Duquesne University APhA-ASP Vice President Sa'ed Al-Olimat played a significant role in planning and executing the Health Fair.
"For me, there were many reasons I thought this event would be impactful," Al-Olimat said. "Promoting such an important topic within the community that may need it most may be very helpful for those willing to seek the help. I thought it would be a great opportunity for other students as well, to make poster presentations and work collaboratively within their student organizations. I believe it is also important to meet students and faculty from different institutions. Both Duquesne University and University of Pittsburgh organizations came together for this event with a common goal. It was very cool to see."
Multiple School of Pharmacy student organizations contributed to the event and presented posters with information on the effects of prolonged tobacco use, different methods to quit, and even information on carbon monoxide screening. The Duquesne University College of Psychiatric and Neurologic Pharmacists (CPNP) student chapter created and dustributed handouts with information on the different chemicals found in cigarettes and e-cigarettes.
"It was quite impactful," Jenni Thomas, Duquesne University CPNP student chapter president said. "We were able to educate the public about these chemicals and where else they can be found, including in products like rat poison, battery acid, and road tar. We also showed that e-cigarettes contain these same deadly chemicals and are not a safe alternative to cigarettes. Our poster seemed to evoke a response from most attendees, many of whom declared they would keep this information in mind on their road to smoking cessation."
Operation H.E.A.R.T and the Student National Pharmaceutical Association (SNPhA) distributed information on the dangers of e-cigarettes and vaping and the consequences of secondhand smoke exposure to children and house pets.
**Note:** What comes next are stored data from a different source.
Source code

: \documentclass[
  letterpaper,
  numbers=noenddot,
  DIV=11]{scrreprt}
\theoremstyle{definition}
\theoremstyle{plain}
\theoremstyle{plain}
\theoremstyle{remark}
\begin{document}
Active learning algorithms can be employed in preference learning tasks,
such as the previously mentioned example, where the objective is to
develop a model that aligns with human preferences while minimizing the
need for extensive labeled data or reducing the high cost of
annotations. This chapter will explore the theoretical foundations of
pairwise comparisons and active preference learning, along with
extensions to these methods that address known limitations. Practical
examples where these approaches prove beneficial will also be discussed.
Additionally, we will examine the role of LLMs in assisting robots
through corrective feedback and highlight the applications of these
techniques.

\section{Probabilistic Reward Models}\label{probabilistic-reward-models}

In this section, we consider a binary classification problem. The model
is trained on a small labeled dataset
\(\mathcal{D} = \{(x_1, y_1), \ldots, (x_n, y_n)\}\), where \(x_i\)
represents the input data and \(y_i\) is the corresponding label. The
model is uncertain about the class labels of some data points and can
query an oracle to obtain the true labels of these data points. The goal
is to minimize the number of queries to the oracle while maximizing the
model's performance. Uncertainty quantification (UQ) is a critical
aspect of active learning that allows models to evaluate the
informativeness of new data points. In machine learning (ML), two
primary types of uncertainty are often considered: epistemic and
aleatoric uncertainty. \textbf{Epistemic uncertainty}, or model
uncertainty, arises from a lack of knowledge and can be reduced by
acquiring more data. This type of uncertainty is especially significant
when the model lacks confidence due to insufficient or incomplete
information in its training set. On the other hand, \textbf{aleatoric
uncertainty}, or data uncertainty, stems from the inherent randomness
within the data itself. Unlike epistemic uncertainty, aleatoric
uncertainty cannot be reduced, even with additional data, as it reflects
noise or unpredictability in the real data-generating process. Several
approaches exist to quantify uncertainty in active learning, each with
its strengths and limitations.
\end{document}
"(Operation H.E.A.R.T) made an appearance at the Tobacco Cessation Health Fair and treated our visitors to two different themed boards," Kristen Kelly, a representative of Operation H.E.A.R.T, said. "One had information about just how long it can take post-smoking cessation for our bodies to return back to their normal status. Another highlighted tobacco's prominent influence on film and media culture throughout the last 100 years."
"This event allowed us to reach others that we would not have normally been able to reach", Choniece Phillips, SNPhA president said. "Everyone was very appreciative and interested to learn about tobacco cessation. We were able to educate others on a way to improve their health, and they were happy. Seeing community members engaged allowed us to see how much of an impact pharmacists can make."
The Duquesne University Phi Delta Chi professional fraternity gave a presentation on the cost of smoking over time.
"Working at the local event was a great opportunity to use my education from pharmacy school to help people in my community," Ryan Weideman of Phi Delta Chi said. "Once people were visually able to see how much cigarettes are costing them and continue to cost them in the future - it made them think about what else they could be doing with their money. I thoroughly enjoyed the work we did and would love the opportunity to do something like this again."
The Tobacco Cessation Health Fair allowed student pharmacists to engage with a medically underserved population and provide education on the benefits of quitting. Students gained a better understanding of the positive role pharmacists play in the community.
"As the most accessible healthcare providers, it's important for student pharmacists to interact with our local community," Liz Leonard, PPA president, said. "By participating in an event like the Tobacco Cessation Health Fair, we get to show the community a different side of pharmacists and how we engage in more than just dispensing medications.
Founded in 1878, Duquesne is consistently ranked among the nation's top Catholic universities for its award-winning faculty and horizon-expanding education. A campus of nearly 9,500 graduate and undergraduate students, Duquesne prepares students by having them work alongside faculty to discover and reach their goals. The University's academic programs, community service, and commitment to equity and opportunity in the Pittsburgh region have earned national acclaim.